**EXCERPTED DATA:**
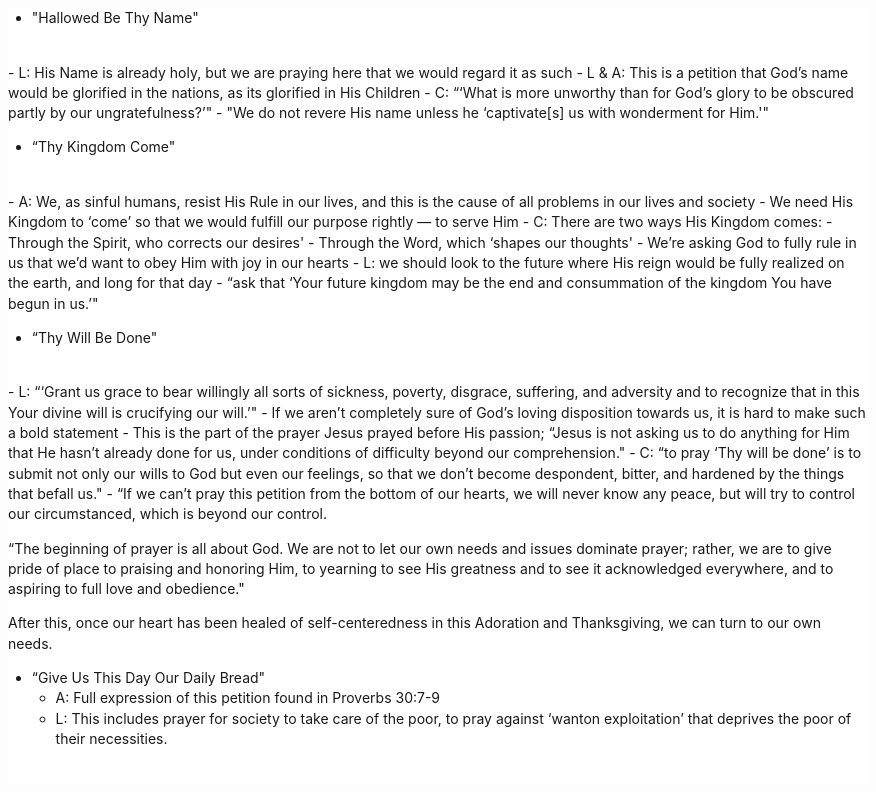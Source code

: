 - "Hallowed Be Thy Name" 
<br>
    - L: His Name is already holy, but we are praying here that we would regard it as such
    - L & A: This is a petition that God’s name would be glorified in the nations, as its glorified in His Children
    - C: “‘What is more unworthy than for God’s glory to be obscured partly by our ungratefulness?’"
        - "We do not revere His name unless he ‘captivate[s] us with wonderment for Him.'"
<br>

- “Thy Kingdom Come"
<br>
    - A: We, as sinful humans, resist His Rule in our lives, and this is the cause of all problems in our lives and society
        - We need His Kingdom to ‘come’ so that we would fulfill our purpose rightly — to serve Him
    - C: There are two ways His Kingdom comes:
        - Through the Spirit, who corrects our desires'
        - Through the Word, which ‘shapes our thoughts'
    - We’re asking God to fully rule in us that we’d want to obey Him with joy in our hearts
    - L: we should look to the future where His reign would be fully realized on the earth, and long for that day
        - “ask that ‘Your future kingdom may be the end and consummation of the kingdom You have begun in us.’"
<br>

- “Thy Will Be Done"
<br>
    - L: “‘Grant us grace to bear willingly all sorts of sickness, poverty, disgrace, suffering, and adversity and to recognize that in this Your divine will is crucifying our will.’"
        - If we aren’t completely sure of God’s loving disposition towards us, it is hard to make such a bold statement
    - This is the part of the prayer Jesus prayed before His passion; “Jesus is not asking us to do anything for Him that He hasn’t already done for us, under conditions of difficulty beyond our comprehension."
    - C: “to pray ‘Thy will be done’ is to submit not only our wills to God but even our feelings, so that we don’t become despondent, bitter, and hardened by the things that befall us."
    - “If we can’t pray this petition from the bottom of our hearts, we will never know any peace, but will try to control our circumstanced, which is beyond our control.
<br>

“The beginning of prayer is all about God. We are not to let our own needs and issues dominate prayer; rather, we are to give pride of place to praising and honoring Him, to yearning to see His greatness and to see it acknowledged everywhere, and to aspiring to full love and obedience."
<br>

After this, once our heart has been healed of self-centeredness in this Adoration and Thanksgiving, we can turn to our own needs.
<br>

- “Give Us This Day Our Daily Bread"
    - A: Full expression of this petition found in Proverbs 30:7-9
    - L: This includes prayer for society to take care of the poor, to pray against ‘wanton exploitation’ that deprives the poor of their necessities.
<br>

**ACTION ITEM:**
All lines above from the line with "beginning of prayer" through the line with "- A: Full expression", both included, are to be set down exactly, with nothing else.

**TASK OUTPUT:**
“The beginning of prayer is all about God. We are not to let our own needs and issues dominate prayer; rather, we are to give pride of place to praising and honoring Him, to yearning to see His greatness and to see it acknowledged everywhere, and to aspiring to full love and obedience."
<br>

After this, once our heart has been healed of self-centeredness in this Adoration and Thanksgiving, we can turn to our own needs.
<br>

- “Give Us This Day Our Daily Bread"
    - A: Full expression of this petition found in Proverbs 30:7-9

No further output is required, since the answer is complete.